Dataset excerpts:
------------------------
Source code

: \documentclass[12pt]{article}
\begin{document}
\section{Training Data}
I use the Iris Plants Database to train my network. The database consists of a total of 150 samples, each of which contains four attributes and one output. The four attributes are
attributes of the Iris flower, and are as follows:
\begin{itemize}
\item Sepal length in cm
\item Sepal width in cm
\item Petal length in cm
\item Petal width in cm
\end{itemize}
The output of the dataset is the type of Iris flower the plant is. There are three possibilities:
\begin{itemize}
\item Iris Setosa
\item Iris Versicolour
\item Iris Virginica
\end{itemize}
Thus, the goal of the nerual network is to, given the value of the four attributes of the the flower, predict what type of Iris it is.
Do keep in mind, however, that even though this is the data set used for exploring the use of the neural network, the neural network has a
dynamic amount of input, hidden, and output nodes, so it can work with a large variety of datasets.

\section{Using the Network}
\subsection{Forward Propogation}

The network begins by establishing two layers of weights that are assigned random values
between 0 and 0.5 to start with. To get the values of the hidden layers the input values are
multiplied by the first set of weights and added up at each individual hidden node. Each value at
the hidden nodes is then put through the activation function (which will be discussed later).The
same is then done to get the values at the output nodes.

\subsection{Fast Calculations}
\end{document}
------------------------
Try it: Find the word "layers" in the entries and show each line where it is found.

Written reply:
The network begins by establishing two layers of weights that are assigned random values
between 0 and 0.5 to start with. To get the values of the hidden layers the input values are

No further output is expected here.